When we leave Paulette’s office to go our separate ways, Justin is closing up his father’s office.
“You’re still here?” Paulette asks. “I thought you were just getting a briefcase.”
Justin doesn’t say anything, only holds up the briefcase, smiles, and heads in the other direction.
“That boy is up to no good. Been a bad seed since birth. Did you see those bloodshot eyes? High as a kite at nine in the morning. I don’t know how he can afford it since his father cut him off a few weeks ago.”
“Cut off his money?”
“Him and his sister. Mr. Mitchell’s trying to teach them some values, but it’s probably too late for that.”
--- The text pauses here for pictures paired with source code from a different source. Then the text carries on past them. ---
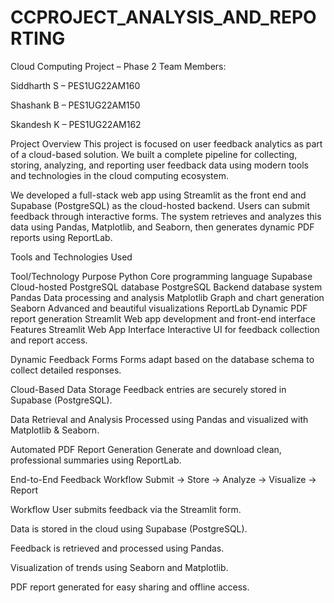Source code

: # CCPROJECT_ANALYSIS_AND_REPORTING


Cloud Computing Project – Phase 2
Team Members:

Siddharth S – PES1UG22AM160

Shashank B – PES1UG22AM150

Skandesh K – PES1UG22AM162



Project Overview
This project is focused on user feedback analytics as part of a cloud-based solution. We built a complete pipeline for collecting, storing, analyzing, and reporting user feedback data using modern tools and technologies in the cloud computing ecosystem.

We developed a full-stack web app using Streamlit as the front end and Supabase (PostgreSQL) as the cloud-hosted backend. Users can submit feedback through interactive forms. The system retrieves and analyzes this data using Pandas, Matplotlib, and Seaborn, then generates dynamic PDF reports using ReportLab.

Tools and Technologies Used

Tool/Technology	Purpose
Python	Core programming language
Supabase	Cloud-hosted PostgreSQL database
PostgreSQL	Backend database system
Pandas	Data processing and analysis
Matplotlib	Graph and chart generation
Seaborn	Advanced and beautiful visualizations
ReportLab	Dynamic PDF report generation
Streamlit	Web app development and front-end interface
Features
Streamlit Web App Interface
Interactive UI for feedback collection and report access.

Dynamic Feedback Forms
Forms adapt based on the database schema to collect detailed responses.

  Cloud-Based Data Storage
Feedback entries are securely stored in Supabase (PostgreSQL).

  Data Retrieval and Analysis
Processed using Pandas and visualized with Matplotlib & Seaborn.

  Automated PDF Report Generation
Generate and download clean, professional summaries using ReportLab.

  End-to-End Feedback Workflow
Submit → Store → Analyze → Visualize → Report

  Workflow
User submits feedback via the Streamlit form.

Data is stored in the cloud using Supabase (PostgreSQL).

Feedback is retrieved and processed using Pandas.

Visualization of trends using Seaborn and Matplotlib.

PDF report generated for easy sharing and offline access.

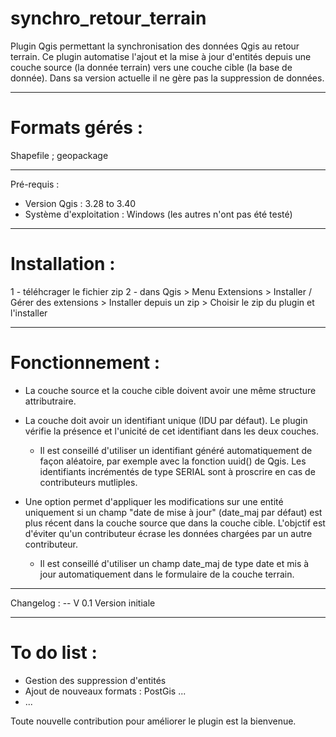 # synchro_retour_terrain
Plugin Qgis permettant la synchronisation des données Qgis au retour terrain. 
Ce plugin automatise l'ajout et la mise à jour d'entités depuis une couche source (la donnée terrain) vers une couche cible (la base de donnée). Dans sa version actuelle il ne gère pas la suppression de données. 

-----------------

# Formats gérés : 
Shapefile ; geopackage

-----------------
Pré-requis : 

- Version Qgis : 3.28 to 3.40
- Système d'exploitation : Windows (les autres n'ont pas été testé)

-----------------

# Installation : 
1 - téléhcrager le fichier zip
2 - dans Qgis > Menu Extensions > Installer / Gérer des extensions > Installer depuis un zip > Choisir le zip du plugin et l'installer

-----------------

# Fonctionnement : 
- La couche source et la couche cible doivent avoir une même structure attributraire.  
- La couche doit avoir un identifiant unique (IDU par défaut). Le plugin vérifie la présence et l'unicité de cet identifiant dans les deux couches.
  * Il est conseillé d'utiliser un identifiant généré automatiquement de façon aléatoire, par exemple avec la fonction uuid() de Qgis. Les identifiants incrémentés de type SERIAL sont à proscrire en cas de contributeurs mutliples.

- Une option permet d'appliquer les modifications sur une entité uniquement si un champ "date de mise à jour" (date_maj par défaut) est plus récent dans la couche source que dans la couche cible. L'objctif est d'éviter qu'un contributeur écrase les données chargées par un autre contributeur. 
  * Il est conseillé d'utiliser un champ date_maj de type date et mis à jour automatiquement dans le formulaire de la couche terrain. 

-----------------

Changelog :
-- V 0.1
    Version initiale

----------------

# To do list : 
- Gestion des suppression d'entités
- Ajout de nouveaux formats : PostGis ...
- ...

Toute nouvelle contribution pour améliorer le plugin est la bienvenue. 
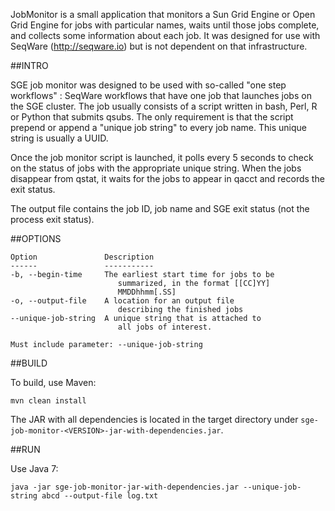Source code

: JobMonitor is a small application that monitors a Sun Grid Engine or Open Grid Engine for jobs with
particular names, waits until those jobs complete, and collects some information about each job. It 
was designed for use with SeqWare (http://seqware.io) but is not dependent on that infrastructure.

##INTRO

SGE job monitor was designed to be used with so-called "one step workflows" : SeqWare workflows that
have one job that launches jobs on the SGE cluster. The job usually consists of a script written in 
bash, Perl, R or Python that submits qsubs. The only requirement is that the script prepend or 
append a "unique job string" to every job name. This unique string is usually a UUID.

Once the job monitor script is launched, it polls every 5 seconds to check on the status of jobs 
with the appropriate unique string. When the jobs disappear from qstat, it waits for the jobs to 
appear in qacct and records the exit status.

The output file contains the job ID, job name and SGE exit status (not the process exit status).


##OPTIONS

    Option               Description                           
    ------               -----------                           
    -b, --begin-time     The earliest start time for jobs to be
                            summarized, in the format [[CC]YY]  
                            MMDDhhmm[.SS]                       
    -o, --output-file    A location for an output file         
                            describing the finished jobs        
    --unique-job-string  A unique string that is attached to   
                            all jobs of interest.               

    Must include parameter: --unique-job-string

##BUILD

To build, use Maven:

    mvn clean install

The JAR with all dependencies is located in the target directory under `sge-job-monitor-<VERSION>-jar-with-dependencies.jar`.

##RUN

Use Java 7:

    java -jar sge-job-monitor-jar-with-dependencies.jar --unique-job-string abcd --output-file log.txt


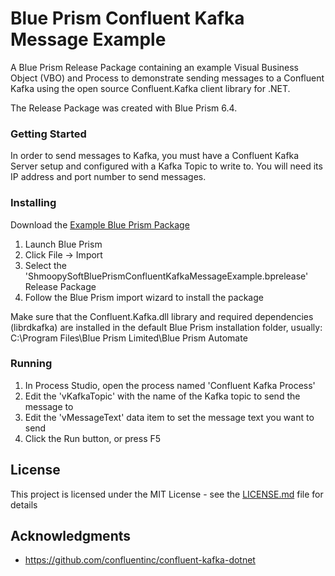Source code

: # Blue Prism Confluent Kafka Message Example

A Blue Prism Release Package containing an example Visual Business Object (VBO) and Process to demonstrate sending messages to a Confluent Kafka using the open source Confluent.Kafka client library for .NET.

The Release Package was created with Blue Prism 6.4.

### Getting Started

In order to send messages to Kafka, you must have a Confluent Kafka Server setup and configured with a Kafka Topic to write to. You will need its IP address and port number to send messages.

### Installing

Download the [Example Blue Prism Package](ShmoopySoftBluePrismConfluentKafkaMessageExample.bprelease)

1. Launch Blue Prism
2. Click File -> Import
3. Select the 'ShmoopySoftBluePrismConfluentKafkaMessageExample.bprelease' Release Package
4. Follow the Blue Prism import wizard to install the package

Make sure that the Confluent.Kafka.dll library and required dependencies (librdkafka) are installed in the default Blue Prism installation folder, usually: C:\Program Files\Blue Prism Limited\Blue Prism Automate

### Running

1. In Process Studio, open the process named 'Confluent Kafka Process'
2. Edit the 'vKafkaTopic' with the name of the Kafka topic to send the message to
3. Edit the 'vMessageText' data item to set the message text you want to send
4. Click the Run button, or press F5

## License

This project is licensed under the MIT License - see the [LICENSE.md](LICENSE.md) file for details

## Acknowledgments

* https://github.com/confluentinc/confluent-kafka-dotnet
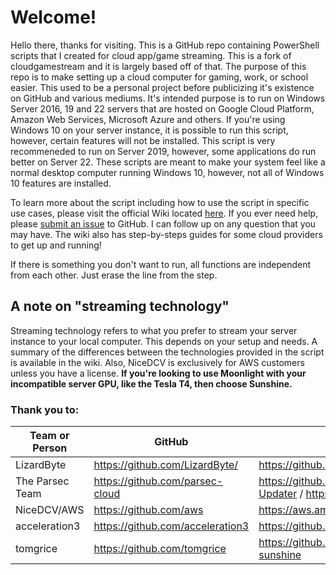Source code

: # Welcome!
Hello there, thanks for visiting. This is a GitHub repo containing PowerShell scripts that I created for cloud app/game streaming. This is a fork of cloudgamestream and it is largely based off of that. The purpose of this repo is to make setting up a cloud computer for gaming, work, or school easier. This used to be a personal project before publicizing it's existence on GitHub and various mediums. It's intended purpose is to run on Windows Server 2016, 19 and 22 servers that are hosted on Google Cloud Platform, Amazon Web Services, Microsoft Azure and others. If you're using Windows 10 on your server instance, it is possible to run this script, however, certain features will not be installed. This script is very recommeneded to run on Server 2019, however, some applications do run better on Server 22. These scripts are meant to make your system feel like a normal desktop computer running Windows 10, however, not all of Windows 10 features are installed. 

To learn more about the script including how to use the script in specific use cases, please visit the official Wiki located [here](https://github.com/rionsears/cloudstreaming/wiki). If you ever need help, please [submit an issue](https://github.com/rionsears/cloudstreaming/issues) to GitHub. I can follow up on any question that you may have. The wiki also has step-by-steps guides for some cloud providers to get up and running!

If there is something you don't want to run, all functions are independent from each other. Just erase the line from the step. 

## A note on "streaming technology"
Streaming technology refers to what you prefer to stream your server instance to your local computer. This depends on your setup and needs. A summary of the differences between the technologies provided in the script is available in the wiki. Also, NiceDCV is exclusively for AWS customers unless you have a license. **If you're looking to use Moonlight with your incompatible server GPU, like the Tesla T4, then choose Sunshine.**

### Thank you to: 
| Team or Person  | GitHub                             | Project                                                                |
|-----------------|------------------------------------|------------------------------------------------------------------------|
| LizardByte      | https://github.com/LizardByte/     | https://github.com/LizardByte/Sunshine/releases                        |
| The Parsec Team | https://github.com/parsec-cloud    | https://github.com/parsec-cloud/Cloud-GPU-Updater / https://parsec.app |
| NiceDCV/AWS     | https://github.com/aws             | https://aws.amazon.com/hpc/dcv/                                        |
| acceleration3   | https://github.com/acceleration3   | https://github.com/acceleration3/cloudgamestream                       |
| tomgrice        | https://github.com/tomgrice        | https://github.com/tomgrice/cloudgamestream-sunshine                   |
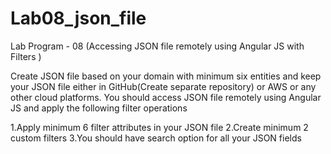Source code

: # Lab08_json_file
Lab Program - 08 (Accessing JSON file remotely using Angular JS with Filters ) 

Create JSON file based on your domain with minimum six entities and keep your JSON file either in GitHub(Create separate repository) or AWS or any other cloud platforms. You should access JSON file remotely using Angular JS and apply the following filter operations   

1.Apply minimum 6 filter attributes in your JSON file 
2.Create minimum 2 custom filters
3.You should have search option for all your JSON fields
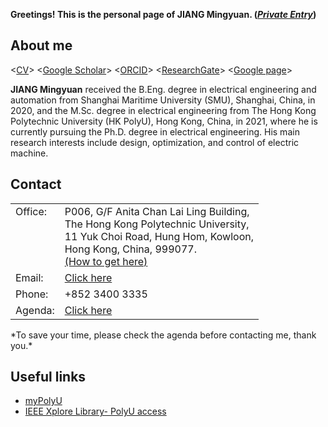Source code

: **Greetings! This is the personal page of JIANG Mingyuan. (*[Private Entry](https://github.com/jiangmy97/PrivateItems)*)**

## About me
<[CV](https://github.com/jiangmy97/jiangmy97.github.io/blob/main/docs/CV-JMY.pdf)>
<[Google Scholar](https://scholar.google.com.hk/citations?hl=en&user=o6vNp3AAAAAJ)>
<[ORCID](https://orcid.org/0000-0001-7805-9772)>
<[ResearchGate](https://www.researchgate.net/profile/Mingyuan-Jiang-3)>
<[Google page](https://sites.google.com/view/jiangmy)>

**JIANG Mingyuan** received the B.Eng. degree in electrical engineering and automation from Shanghai Maritime University (SMU), Shanghai, China, in 2020, and the M.Sc. degree in electrical engineering from The Hong Kong Polytechnic University (HK PolyU), Hong Kong, China, in 2021, where he is currently pursuing the Ph.D. degree in electrical engineering. His main research interests include design, optimization, and control of electric machine.

## Contact

<table style="font-size: 16px; width: 100%; border: none;">
  <colgroup>
    <col style="width: 6px; border: none;">
    <col>
  </colgroup>
    
  <tr valign="top" style="border: none;">
    <td style="border: none;"> Office: <br> &nbsp; <br> &nbsp; <br> &nbsp; </td>
    <td style="border: none;"> P006, G/F Anita Chan Lai Ling Building,<br>The Hong Kong Polytechnic University,<br>11 Yuk Choi Road, Hung Hom, Kowloon,<br>Hong Kong, China, 999077.<br><a href="https://sites.google.com/view/jiangmy/home/how-to-get-here">(How to get here)</a></td>
  </tr>
  <tr valign="top" style=" border: none;">
    <td style="border: none;"> Email: </td>
    <td style="border: none;"> <a href="mailto:ming-yuan.jiang@connect.polyu.hk">Click here</a> </td>
  </tr>
  
  <tr valign="top" style=" border: none;">
    <td style="border: none;"> Phone: </td>
    <td style="border: none;"> +852 3400 3335 </td>
  </tr>
  
  <tr valign="top" style=" border: none;">
    <td style="border: none;"> Agenda: </td>
    <td style="border: none;"> <a href="https://sites.google.com/view/jiangmy/home/agenda">Click here</a> </td>
  </tr>
  
</table>
*To save your time, please check the agenda before contacting me, thank you.*

## Useful links

- [myPolyU](https://my.polyu.edu.hk/)
- [IEEE Xplore Library- PolyU access](https://ieeexplore-ieee-org.ezproxy.lb.polyu.edu.hk/Xplore/home.jsp)



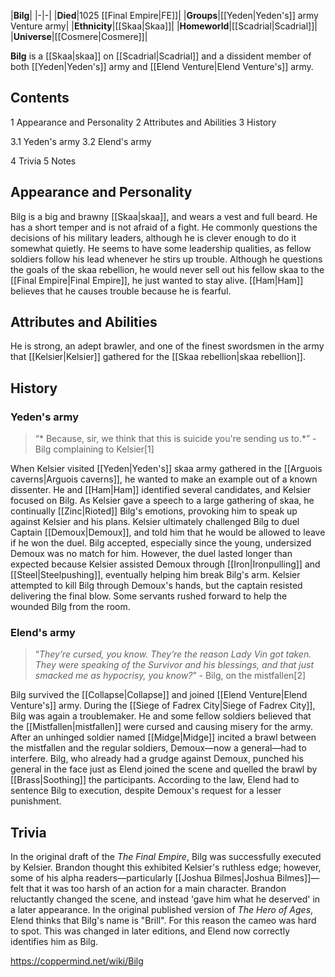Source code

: |**Bilg**|
|-|-|
|**Died**|1025 [[Final Empire\|FE]]|
|**Groups**|[[Yeden\|Yeden's]] army Venture army|
|**Ethnicity**|[[Skaa\|Skaa]]|
|**Homeworld**|[[Scadrial\|Scadrial]]|
|**Universe**|[[Cosmere\|Cosmere]]|

**Bilg** is a [[Skaa\|skaa]] on [[Scadrial\|Scadrial]] and a dissident member of both [[Yeden\|Yeden's]] army and [[Elend Venture\|Elend Venture's]] army.

## Contents

1 Appearance and Personality
2 Attributes and Abilities
3 History

3.1 Yeden's army
3.2 Elend's army


4 Trivia
5 Notes


## Appearance and Personality
Bilg is a big and brawny [[Skaa\|skaa]], and wears a vest and full beard.
He has a short temper and is not afraid of a fight. He commonly questions the decisions of his military leaders, although he is clever enough to do it somewhat quietly. He seems to have some leadership qualities, as fellow soldiers follow his lead whenever he stirs up trouble. Although he questions the goals of the skaa rebellion, he would never sell out his fellow skaa to the [[Final Empire\|Final Empire]], he just wanted to stay alive. [[Ham\|Ham]] believes that he causes trouble because he is fearful.

## Attributes and Abilities
He is strong, an adept brawler, and one of the finest swordsmen in the army that [[Kelsier\|Kelsier]] gathered for the [[Skaa rebellion\|skaa rebellion]].

## History
### Yeden's army
>“* Because, sir, we think that this is suicide you're sending us to.*”
\- Bilg complaining to Kelsier[1]


When Kelsier visited [[Yeden\|Yeden's]] skaa army gathered in the [[Arguois caverns\|Arguois caverns]], he wanted to make an example out of a known dissenter. He and [[Ham\|Ham]] identified several candidates, and Kelsier focused on Bilg. As Kelsier gave a speech to a large gathering of skaa, he continually [[Zinc\|Rioted]] Bilg's emotions, provoking him to speak up against Kelsier and his plans. Kelsier ultimately challenged Bilg to duel Captain [[Demoux\|Demoux]], and told him that he would be allowed to leave if he won the duel. Bilg accepted, especially since the young, undersized Demoux was no match for him. However, the duel lasted longer than expected because Kelsier assisted Demoux through [[Iron\|Ironpulling]] and [[Steel\|Steelpushing]], eventually helping him break Bilg's arm. Kelsier attempted to kill Bilg through Demoux's hands, but the captain resisted delivering the final blow. Some servants rushed forward to help the wounded Bilg from the room.

### Elend's army
>“*They’re cursed, you know. They’re the reason Lady Vin got taken. They were speaking of the Survivor and his blessings, and that just smacked me as hypocrisy, you know?*”
\- Bilg, on the mistfallen[2]


Bilg survived the [[Collapse\|Collapse]] and joined [[Elend Venture\|Elend Venture's]] army. During the [[Siege of Fadrex City\|Siege of Fadrex City]], Bilg was again a troublemaker. He and some fellow soldiers believed that the [[Mistfallen\|mistfallen]] were cursed and causing misery for the army. After an unhinged soldier named [[Midge\|Midge]] incited a brawl between the mistfallen and the regular soldiers, Demoux—now a general—had to interfere. Bilg, who already had a grudge against Demoux, punched his general in the face just as Elend joined the scene and quelled the brawl by [[Brass\|Soothing]] the participants. According to the law, Elend had to sentence Bilg to execution, despite Demoux's request for a lesser punishment.

## Trivia
In the original draft of the *The Final Empire*, Bilg was successfully executed by Kelsier. Brandon thought this exhibited Kelsier's ruthless edge; however, some of his alpha readers—particularly [[Joshua Bilmes\|Joshua Bilmes]]—felt that it was too harsh of an action for a main character. Brandon reluctantly changed the scene, and instead 'gave him what he deserved' in a later appearance.
In the original published version of *The Hero of Ages*, Elend thinks that Bilg's name is "Brill". For this reason the cameo was hard to spot. This was changed in later editions, and Elend now correctly identifies him as Bilg.


https://coppermind.net/wiki/Bilg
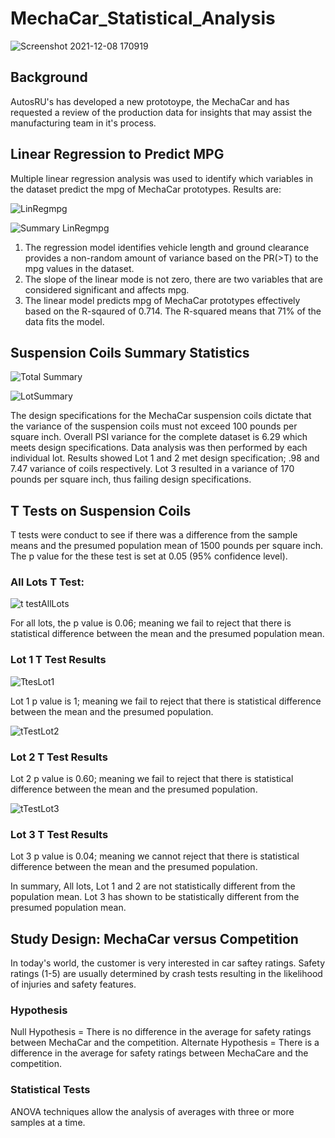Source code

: # MechaCar_Statistical_Analysis
![Screenshot 2021-12-08 170919](https://user-images.githubusercontent.com/89953246/145292570-10f2ad0e-8ff6-41e4-873b-51d5f4c8d5d6.png)

## Background

AutosRU's has developed a new prototoype, the MechaCar and has requested a review of the production data for insights that may assist the manufacturing team in it's process.
## Linear Regression to Predict MPG
Multiple linear regression analysis was used to identify which variables in the dataset predict the mpg of MechaCar prototypes. Results are:
 
![LinRegmpg](https://user-images.githubusercontent.com/89953246/146079029-d3a7fb47-121b-4dcd-8409-51ec8f2f5ee4.png)

![Summary LinRegmpg](https://user-images.githubusercontent.com/89953246/146079129-9f7df7b5-557a-4279-bf13-00ac1c4368e5.png)
 1.  The regression model identifies vehicle length and ground clearance provides a non-random amount of variance based on the PR(>T)  to the mpg values in the dataset.
 2.  The slope of the linear mode is not zero, there are two variables that are considered significant and affects mpg.
 3.  The linear model predicts mpg of MechaCar prototypes effectively based on the R-sqaured of 0.714. The R-squared means that 71% of the data fits the model.
 
## Suspension Coils Summary Statistics

![Total Summary](https://user-images.githubusercontent.com/89953246/146105528-dcdb36d0-f706-4558-9524-4ab9b9b3eac3.png)

![LotSummary](https://user-images.githubusercontent.com/89953246/146105602-eceb89f3-b034-4600-a9ab-5b5c6d246957.png)

The design specifications for the MechaCar suspension coils dictate that the variance of the suspension coils must not exceed 100 pounds per square inch. 
Overall PSI variance for the complete dataset is 6.29 which meets design specifications.  Data analysis was then performed by each individual lot.  Results showed Lot 1 and 2 met design specification; .98 and 7.47 variance of coils respectively.  Lot 3 resulted in a variance of 170 pounds per square inch, thus failing design specifications.

## T Tests on Suspension Coils

T tests were conduct to see if there was a difference from the sample means and the presumed population mean of 1500 pounds per square inch.  The p value for the these test is set at 0.05 (95% confidence level).

### All Lots T Test:

![t testAllLots](https://user-images.githubusercontent.com/89953246/146108145-22537314-966f-42a8-831a-9bd3eff8143b.png)

For all lots, the p value is 0.06; meaning we fail to reject that there is statistical difference between the mean and the presumed population mean.

### Lot 1 T Test Results

![TtesLot1](https://user-images.githubusercontent.com/89953246/146108181-1c693555-b057-406c-8d8b-82b2bffc5bd2.png)

Lot 1 p value is 1; meaning we fail to reject that there is statistical difference between the mean and the presumed population.

![tTestLot2](https://user-images.githubusercontent.com/89953246/146108247-26e42bec-173a-405f-9c7e-421869f646df.png)

### Lot 2 T Test Results

Lot 2 p value is 0.60; meaning we fail to reject that there is statistical difference between the mean and the presumed population.

![tTestLot3](https://user-images.githubusercontent.com/89953246/146108395-aa08cbc0-021c-443d-b4ef-3572d4353f47.png)

### Lot 3 T Test Results
Lot 3 p value is 0.04; meaning we cannot reject that there is statistical difference between the mean and the presumed population.

In summary,    All lots, Lot 1 and 2 are not statistically different from the population mean. Lot 3 has shown to be statistically different from the presumed population mean.

## Study Design:  MechaCar versus Competition

In today's world, the customer is very interested in car saftey ratings. Safety ratings (1-5) are usually determined by crash tests resulting in the likelihood of injuries and safety features.  

### Hypothesis

Null Hypothesis = There is no difference in the average for safety ratings between MechaCar and the competition.
Alternate Hypothesis = There is a difference in the average for safety ratings between MechaCare and the competition.

### Statistical Tests
ANOVA techniques allow the analysis of averages with three or more samples at a time.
Cutting off Lissa from her money supply is like cutting off her oxygen. She must have had some stashed away to be able to afford that face cream she was showing off in Ms. Reeves’s class. I’d love to know what kind of allowance they got before Mr. Mitchell came to his senses. I’m sure Paulette knows, but I figure this is a new job and I’d better not get too deep in the gossip so I just keep my mouth shut as we walk to the van. Which is just fine because Paulette keeps talking as though I’m responding.
“It’s all because those children had no mother. The girl is just as bad. I mean, Mr. Mitchell is a good man, but children need their mother,” she said, getting into the car.
I was just about to ask what happened to Mrs. Mitchell, but she answers my question before I can open my mouth.
“She died when they were young. With the business just starting out, too. She was the original office manager. That’s how I came to work for Mr. Mitchell. To take her place. Not take her place,” Paulette says, slowing down just long enough to get a little flustered. “Well, you know what I mean.”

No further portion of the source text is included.